How to Abide in Christ

How to Abide in Christ

Here I pair verses from John chapter 15 with Murray's commentary. Thanks to Dr. Todd Pokrifka and Dr. Junia Pokrifka of https://www.communitytransformation.org/ for introducing me to Andrew Murray's vintage devotional, The True Vine.

John 15.1 (ESV) — “I am the true vine . . .”
Andrew Murray in The True Vine — “all the vines of earth are pictures and emblems of Himself . . . ‘All that the Vine can ever be to its branch, I will be to you.’”

John 15.1 — “and My Father is the vinedresser.”
Murray — “absolute dependence had as its blessed counterpart the most blessed confidence that He had nothing to fear: the Father could not disappoint Him. With such a Husbandman [gardener] as His Father, He could enter death and the grave.”

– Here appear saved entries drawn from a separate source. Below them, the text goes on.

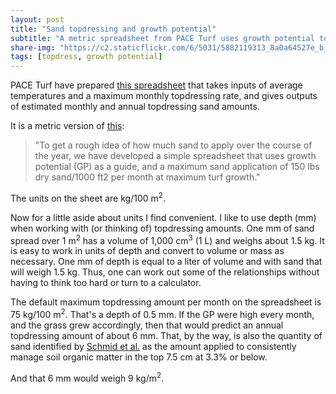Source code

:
 ```yaml
---
layout: post
title: "Sand topdressing and growth potential"
subtitle: "A metric spreadsheet from PACE Turf uses growth potential to estimate topdressing rates"
share-img: "https://c2.staticflickr.com/6/5031/5882119313_8a0a64527e_b_d.jpg"
tags: [topdress, growth potential]
---
```


PACE Turf have prepared [this spreadsheet](https://www.paceturf.org/PTRI/Documents/Sand_GP_1_metric.xls) that takes inputs of average temperatures and a maximum monthly topdressing rate, and gives outputs of estimated monthly and annual topdressing sand amounts.

It is a metric version of [this](http://www.asianturfgrass.com/2017-08-20-topdress-and-growth-potential/):

> "To get a rough idea of how much sand to apply over the course of the year, we have developed a simple spreadsheet that uses growth potential (GP) as a guide, and a maximum sand application of 150 lbs dry sand/1000 ft2 per month at maximum turf growth."

The units on the sheet are kg/100 m<sup>2</sup>.

Now for a little aside about units I find convenient. I like to use depth (mm) when working with (or thinking of) topdressing amounts. One mm of sand spread over 1 m<sup>2</sup> has a volume of 1,000 cm<sup>3</sup> (1 L) and weighs about 1.5 kg. It is easy to work in units of depth and convert to volume or mass as necessary. One mm of depth is equal to a liter of volume and with sand that will weigh 1.5 kg. Thus, one can work out some of the relationships without having to think too hard or turn to a calculator.

The default maximum topdressing amount per month on the spreadsheet is 75 kg/100 m<sup>2</sup>. That's a depth of 0.5 mm. If the GP were high every month, and the grass grew accordingly, then that would predict an annual topdressing amount of about 6 mm. That, by the way, is also the quantity of sand identified by [Schmid et al.](http://dx.doi.org/10.2134/ATS-2014-0031-BR) as the amount applied to consistently manage soil organic matter in the top 7.5 cm at 3.3% or below. 

And that 6 mm would weigh 9 kg/m<sup>2</sup>.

John 15.2 — “Every branch in me that does not bear fruit he takes away . . .”
Murray — “A branch is simply a bit of wood, brought forth by the vine for the one purpose of serving it in bearing its fruit. . . . What a life would come to us if we only consented to be branches!”

John 15.2 — “and every branch that does bear fruit he prunes . . .”
Murray — “The one object God had in making you a branch is . . . that I bear the fruit of the heavenly Vine for dying men to eat and live.”

John 15.2 — “that it may bear more fruit.”
Murray — “As churches and individuals we are in danger of nothing so much as self-contentment.”

John 15.2 — “he prunes . . .”
Murray — “It is when everything that is not needful for fruit-bearing has been relentlessly cut down, and just as little of the branches as possible has been left, that full, rich fruit may be expected.”

John 15.5 — “I am the vine; you are the branches . . .”
Murray — “You are the branch.—You need be nothing more. . . . the character of a branch, its strength, and the fruit it bears, depend entirely upon the Vine.”

John 15.5 — “Whoever abides in me and I in him, he it is that bears much fruit . . .”
Murray — “Work implies effort and labor: the essential idea of fruit is that it is . . . the restful, natural outcome of the Spirit’s operation within us . . . If you would bear fruit, see that the inner life is perfectly right, that your relation to Christ Jesus is clear and close.”

John 15.5 — “for apart from me you can do nothing.”
Murray — “He means it literally. To everyone who wants to live the true disciple life, to bring forth fruit and glorify God, the message comes: You can do nothing . . . Abiding in Me is indispensable, for . . . of yourselves you can do nothing to maintain or act out the heavenly life . . . Apart from me—nothing!”

John 15.9 — “As the Father has loved me, so have I loved you. Abide in my love.”
Murray — “We speak of a man’s home as his abode. Our abode, the home of our soul, is to be the love of Christ. We are to live our life there, to be at home there all the day: this is what Christ means our life to be, and really can make it. Our continuous abiding in the Vine is to be an abiding in His love . . . Lord Jesus, I see it, it was Thy abiding in Thy Father’s love that made Thee the true Vine . . .”

John 15.11 — “These things I have spoken to you, that my joy may be in you, and that your joy may be full.”
Murray — “To many Christians the thought of a life wholly abiding in Christ is one of strain and painful effort. They cannot see that the strain and effort only come, as long as we do not yield ourselves unreservedly to the life of Christ in us . . . His joy is nothing but the joy of love, of being loved and of loving . . . as long as our joy is not full, it is a sign that we do not yet know our heavenly Vine aright; every desire for a fuller joy must only urge us to abide more simply and more fully in His love.”

John 15.12 — “This is my commandment, that you love one another as I have loved you.”
Murray — “The very first thought of the true Vine is love — living only to impart His life to the branches . . . The branch is not only one with the vine, but with all its other branches; they drink one spirit, they form one body, they bear one fruit. Nothing can be more unnatural than that Christians should not love one another, even as Christ loved them.”

John 15.16 — “I chose you and appointed you that you should go and bear fruit and that your fruit should abide . . .”
Murray — “Fruit reveals the nature of the tree from which it comes.”